Bathing water quality in Estonia mostly good, 3 beaches did not meet criteria in 2014
The European Environment Agency's latest bathing water quality report finds that Europe's water has become cleaner.
Although Estonia was the worst performing country in terms of percentage of highest rate of bathing waters with poor quality - 3 bathing waters or 5.6 percent, in most of the bathing spots water quality was either excellent or good. Of the 53 public coastal and inland beaches that were regularly tested, 34 were classified as "excellent", 11 as "good", 3 as "sufficient" and 3 as "poor". Two new beaches - Liivlauka beach in Hiiumaa island, and Roosta beach in western Estonia, did not receive a rating.

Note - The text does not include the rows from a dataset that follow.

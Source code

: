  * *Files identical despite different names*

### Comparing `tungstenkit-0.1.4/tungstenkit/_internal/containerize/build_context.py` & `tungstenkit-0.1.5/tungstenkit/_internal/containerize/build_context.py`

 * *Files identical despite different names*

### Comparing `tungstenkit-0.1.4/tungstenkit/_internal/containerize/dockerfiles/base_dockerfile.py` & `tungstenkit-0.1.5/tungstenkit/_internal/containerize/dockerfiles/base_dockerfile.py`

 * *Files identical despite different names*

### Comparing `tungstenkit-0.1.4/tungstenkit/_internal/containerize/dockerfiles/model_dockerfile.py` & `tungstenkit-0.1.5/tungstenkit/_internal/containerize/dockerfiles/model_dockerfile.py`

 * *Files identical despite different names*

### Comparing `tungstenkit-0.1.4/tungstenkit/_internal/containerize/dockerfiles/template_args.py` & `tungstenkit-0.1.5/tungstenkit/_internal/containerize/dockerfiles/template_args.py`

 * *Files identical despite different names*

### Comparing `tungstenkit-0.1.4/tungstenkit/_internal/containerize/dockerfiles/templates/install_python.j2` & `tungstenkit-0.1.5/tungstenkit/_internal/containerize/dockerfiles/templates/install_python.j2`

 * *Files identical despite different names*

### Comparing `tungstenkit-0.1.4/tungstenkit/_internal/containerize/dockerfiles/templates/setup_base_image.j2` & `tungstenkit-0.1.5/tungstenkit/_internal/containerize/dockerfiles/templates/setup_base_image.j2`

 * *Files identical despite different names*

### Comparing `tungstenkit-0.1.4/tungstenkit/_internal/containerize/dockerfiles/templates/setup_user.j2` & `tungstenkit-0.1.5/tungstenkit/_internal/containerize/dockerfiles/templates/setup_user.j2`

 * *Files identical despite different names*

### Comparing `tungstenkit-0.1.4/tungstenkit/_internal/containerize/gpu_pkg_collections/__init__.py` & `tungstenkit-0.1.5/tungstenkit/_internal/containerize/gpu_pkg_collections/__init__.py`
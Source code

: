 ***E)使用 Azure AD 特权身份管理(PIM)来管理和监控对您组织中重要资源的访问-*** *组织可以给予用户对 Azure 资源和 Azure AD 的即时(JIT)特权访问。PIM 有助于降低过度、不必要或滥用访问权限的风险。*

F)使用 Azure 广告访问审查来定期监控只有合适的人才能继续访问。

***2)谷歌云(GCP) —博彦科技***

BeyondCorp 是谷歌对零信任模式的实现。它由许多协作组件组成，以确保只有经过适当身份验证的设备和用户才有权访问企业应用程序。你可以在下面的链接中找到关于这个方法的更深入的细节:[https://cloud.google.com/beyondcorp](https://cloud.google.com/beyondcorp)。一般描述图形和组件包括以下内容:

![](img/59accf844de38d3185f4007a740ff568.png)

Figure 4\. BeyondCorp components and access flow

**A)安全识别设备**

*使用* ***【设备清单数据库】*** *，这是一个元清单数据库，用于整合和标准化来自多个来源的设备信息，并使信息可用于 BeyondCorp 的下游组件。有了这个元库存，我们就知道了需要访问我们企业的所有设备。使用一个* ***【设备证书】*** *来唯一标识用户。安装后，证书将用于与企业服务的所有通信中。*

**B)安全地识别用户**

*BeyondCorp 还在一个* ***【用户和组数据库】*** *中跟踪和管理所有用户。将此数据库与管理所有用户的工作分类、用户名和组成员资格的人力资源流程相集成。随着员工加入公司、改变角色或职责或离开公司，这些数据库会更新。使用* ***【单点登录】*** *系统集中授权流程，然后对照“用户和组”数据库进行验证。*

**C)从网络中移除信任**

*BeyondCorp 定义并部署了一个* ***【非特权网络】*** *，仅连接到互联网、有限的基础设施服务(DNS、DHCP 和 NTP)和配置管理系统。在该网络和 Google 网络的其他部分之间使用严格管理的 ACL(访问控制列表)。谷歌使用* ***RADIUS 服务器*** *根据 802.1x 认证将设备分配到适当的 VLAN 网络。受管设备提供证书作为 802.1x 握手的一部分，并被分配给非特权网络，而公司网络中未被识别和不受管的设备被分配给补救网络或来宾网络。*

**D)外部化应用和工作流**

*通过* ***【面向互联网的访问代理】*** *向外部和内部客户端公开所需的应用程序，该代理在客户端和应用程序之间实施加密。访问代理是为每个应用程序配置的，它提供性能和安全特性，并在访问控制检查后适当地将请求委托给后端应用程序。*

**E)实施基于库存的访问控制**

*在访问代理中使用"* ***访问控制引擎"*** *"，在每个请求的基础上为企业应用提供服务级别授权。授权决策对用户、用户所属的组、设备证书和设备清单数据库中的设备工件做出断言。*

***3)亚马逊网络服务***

Classified as "poor" were Vana-Pärnu beach in Pärnu, Anne channel in Tartu and Kunda beach in Lääne-Viru county. While the first two had too high concentration of E.coli, the latter exceeded the 90-percentile limit of intestinal enterococci.
The Estonian Health Board took a total of 484 water samples in 2014; 326 of them from public beaches. Among the latter, 13, or 4 percent, did not meet the EU quality criteria.
The results of the report do not reflect the current quality of the water, as all used data is from 2014, but they do indicate where the quality of bathing water is expected to be good in 2015.
According to the report, Croatia, Cyprus, Germany, Greece, Luxembourg, and Malta enjoy the cleanest waters. The highest number of poor sites were found in France, Spain and Italy.
In total, while more than 95 percent of the 21,000 monitored bathing sites the EU, Switzerland and Albania met the minimum requirements, 83 percent met the more stringent "excellent" level. Only 409 bathing sites, corresponding to less than 2 percent of the total number, were assessed as having poor bathing water quality.
Alongside the report, the EEA has published an interactive map showing the performance of each bathing site.